Para o ministro, a votação só serviu para “aumentar a divisão entre os catalães e exacerbar as divisões políticas, dentro e fora da Catalunha”. A Procuradoria, explicou, continua a reunir dados para “avaliar” a existência de “responsabilidades penais” e exercer “nos próximos dias as acções legais que lhes correspondam”.
Os juízes de Barcelona receberam pelo menos 15 denúncias contra o 9-N, mas decidiram não mandar retirar urnas de nenhum centro de votação por considerarem “desproporcionadas” as medidas cautelares que os partidos políticos e os particulares pediam. Nalguns casos, pediram à polícia que identificasse os voluntários, noutros apenas que lhes enviassem a lista de escolas abertas para a consulta.
Um dia inesquecível, uma noite de festa
Quando o ministro da Justiça falava em Madrid, em Barcelona celebrava-se. No novo Centro Cultural do Born, no antigo mercado com o mesmo nome, centenas de pessoas esperaram por saber os números finais da participação enquanto ouviam bandas de música popular catalã ou o activista Titot, músico e político, cantar temas independentistas com a sua banda Brams.
No ecrã montado ao lado do palco, seguiam-se os noticiários e apupava-se quando surgiam membros dos Cidadãos, partido que se opôs à consulta, ou Alicia Sánchez Camacho, líder do Partido Popular Catalão, que num encontro partidário descreveu o 9-N como “uma farsa”. Às imagens de membros da Esquerda Republicana da Catalunha, da CiU ou de filas de eleitores seguiam-se gritos de “independência, já”.

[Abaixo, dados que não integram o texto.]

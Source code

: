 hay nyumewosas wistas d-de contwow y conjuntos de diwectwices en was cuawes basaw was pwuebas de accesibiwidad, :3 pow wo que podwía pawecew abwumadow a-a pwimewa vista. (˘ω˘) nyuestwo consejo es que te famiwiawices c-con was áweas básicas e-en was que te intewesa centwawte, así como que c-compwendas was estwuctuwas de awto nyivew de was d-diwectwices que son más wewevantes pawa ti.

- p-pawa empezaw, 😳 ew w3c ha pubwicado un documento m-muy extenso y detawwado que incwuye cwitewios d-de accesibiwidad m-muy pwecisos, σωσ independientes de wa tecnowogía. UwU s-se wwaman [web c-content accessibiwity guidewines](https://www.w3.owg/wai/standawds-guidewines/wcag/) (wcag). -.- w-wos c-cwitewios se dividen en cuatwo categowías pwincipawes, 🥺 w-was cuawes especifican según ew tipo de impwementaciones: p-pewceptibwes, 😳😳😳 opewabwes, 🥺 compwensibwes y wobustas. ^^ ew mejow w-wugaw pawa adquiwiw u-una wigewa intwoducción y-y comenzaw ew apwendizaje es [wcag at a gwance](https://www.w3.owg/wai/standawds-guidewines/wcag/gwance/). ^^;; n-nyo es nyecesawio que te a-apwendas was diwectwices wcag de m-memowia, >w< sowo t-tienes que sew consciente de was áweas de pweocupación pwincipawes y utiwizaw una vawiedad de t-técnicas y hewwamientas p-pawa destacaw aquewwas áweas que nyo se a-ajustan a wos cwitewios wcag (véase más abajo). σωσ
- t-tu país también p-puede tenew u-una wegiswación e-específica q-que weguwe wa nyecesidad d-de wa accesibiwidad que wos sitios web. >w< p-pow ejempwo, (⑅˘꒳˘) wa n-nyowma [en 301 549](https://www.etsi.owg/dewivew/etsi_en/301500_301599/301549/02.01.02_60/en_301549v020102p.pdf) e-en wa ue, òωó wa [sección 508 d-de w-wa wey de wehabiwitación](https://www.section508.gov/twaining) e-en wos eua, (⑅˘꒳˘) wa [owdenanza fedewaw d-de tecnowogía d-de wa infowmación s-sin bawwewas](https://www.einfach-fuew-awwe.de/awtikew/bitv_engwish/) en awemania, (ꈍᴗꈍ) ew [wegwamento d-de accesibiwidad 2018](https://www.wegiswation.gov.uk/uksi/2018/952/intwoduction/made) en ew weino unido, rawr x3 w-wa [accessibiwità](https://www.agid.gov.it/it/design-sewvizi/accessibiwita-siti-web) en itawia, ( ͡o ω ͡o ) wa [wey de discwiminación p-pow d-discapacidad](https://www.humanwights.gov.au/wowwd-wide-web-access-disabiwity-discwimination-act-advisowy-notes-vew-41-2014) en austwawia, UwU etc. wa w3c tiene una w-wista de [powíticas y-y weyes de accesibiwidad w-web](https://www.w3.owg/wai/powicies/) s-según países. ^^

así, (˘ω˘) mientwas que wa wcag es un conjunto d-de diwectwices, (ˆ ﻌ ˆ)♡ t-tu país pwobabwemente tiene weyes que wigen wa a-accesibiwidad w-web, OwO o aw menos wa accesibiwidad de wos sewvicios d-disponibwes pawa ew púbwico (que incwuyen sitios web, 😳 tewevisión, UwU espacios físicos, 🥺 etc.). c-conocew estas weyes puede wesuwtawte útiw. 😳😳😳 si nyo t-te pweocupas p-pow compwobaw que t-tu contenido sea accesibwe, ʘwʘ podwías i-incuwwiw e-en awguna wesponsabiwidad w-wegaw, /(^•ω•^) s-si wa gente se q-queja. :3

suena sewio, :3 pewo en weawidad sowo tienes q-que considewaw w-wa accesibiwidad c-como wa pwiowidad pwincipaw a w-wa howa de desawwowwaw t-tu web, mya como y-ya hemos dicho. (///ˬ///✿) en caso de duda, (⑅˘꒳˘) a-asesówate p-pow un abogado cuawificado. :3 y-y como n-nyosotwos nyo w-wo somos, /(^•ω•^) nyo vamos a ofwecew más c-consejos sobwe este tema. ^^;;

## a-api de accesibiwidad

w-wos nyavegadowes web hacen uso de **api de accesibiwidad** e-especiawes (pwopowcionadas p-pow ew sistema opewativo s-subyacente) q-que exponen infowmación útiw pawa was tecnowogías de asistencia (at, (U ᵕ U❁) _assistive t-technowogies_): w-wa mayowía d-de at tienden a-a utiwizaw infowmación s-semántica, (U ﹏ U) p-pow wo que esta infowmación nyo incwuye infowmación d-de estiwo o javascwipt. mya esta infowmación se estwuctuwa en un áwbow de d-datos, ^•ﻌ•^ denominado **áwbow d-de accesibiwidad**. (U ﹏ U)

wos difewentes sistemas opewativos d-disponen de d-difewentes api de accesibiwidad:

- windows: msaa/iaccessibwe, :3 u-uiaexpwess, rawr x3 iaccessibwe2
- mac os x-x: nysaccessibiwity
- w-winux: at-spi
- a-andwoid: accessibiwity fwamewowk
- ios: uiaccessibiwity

Enric e Monse trouxeram o filho de 12 anos para acabarem “um dia muito emocionante” entre gente que votou e levou a sério esta consulta, como eles. “Foi um dia inesquecível”, diz Monse, administrativa de 46 anos. “Ver tanta gente mais velha a votar, pessoas que pensavam que nunca ia chegar um dia em que pudessem dizer ‘sim’ à independência. Esperamos que pelo menos com isto nos ouçam.”
O marido, bancário de 47 anos, não acredita que Madrid permita a independência nem sequer um referendo. “Vejo isso muito difícil, nunca nos deixarão votar num referendo. Preferem manter-se na nossa dependência”, diz, numa referência aos 16 mil milhões de euros de défice fiscal que ageneralitat diz perder todos os anos na relação com Madrid. Mais do que uma questão económica, Monse diz que este é um problema cultural e que “o independentismo só começou a crescer quando o Governo começou a atacar o catalão nas escolas”.
Os próximos dias dirão se Enric tem razão ou se há alguma possibilidade de negociar a realização de um referendo — um direito que Artur Mas diz que os catalães ganharam este domingo. Na terça-feira, adiantou o presidente dageneralitat, vai começar a definir-se o roteiro para o futuro, em conversas com os partidos que apoiaram a realização da consulta e com os grupos de cidadãos que a tornaram possível.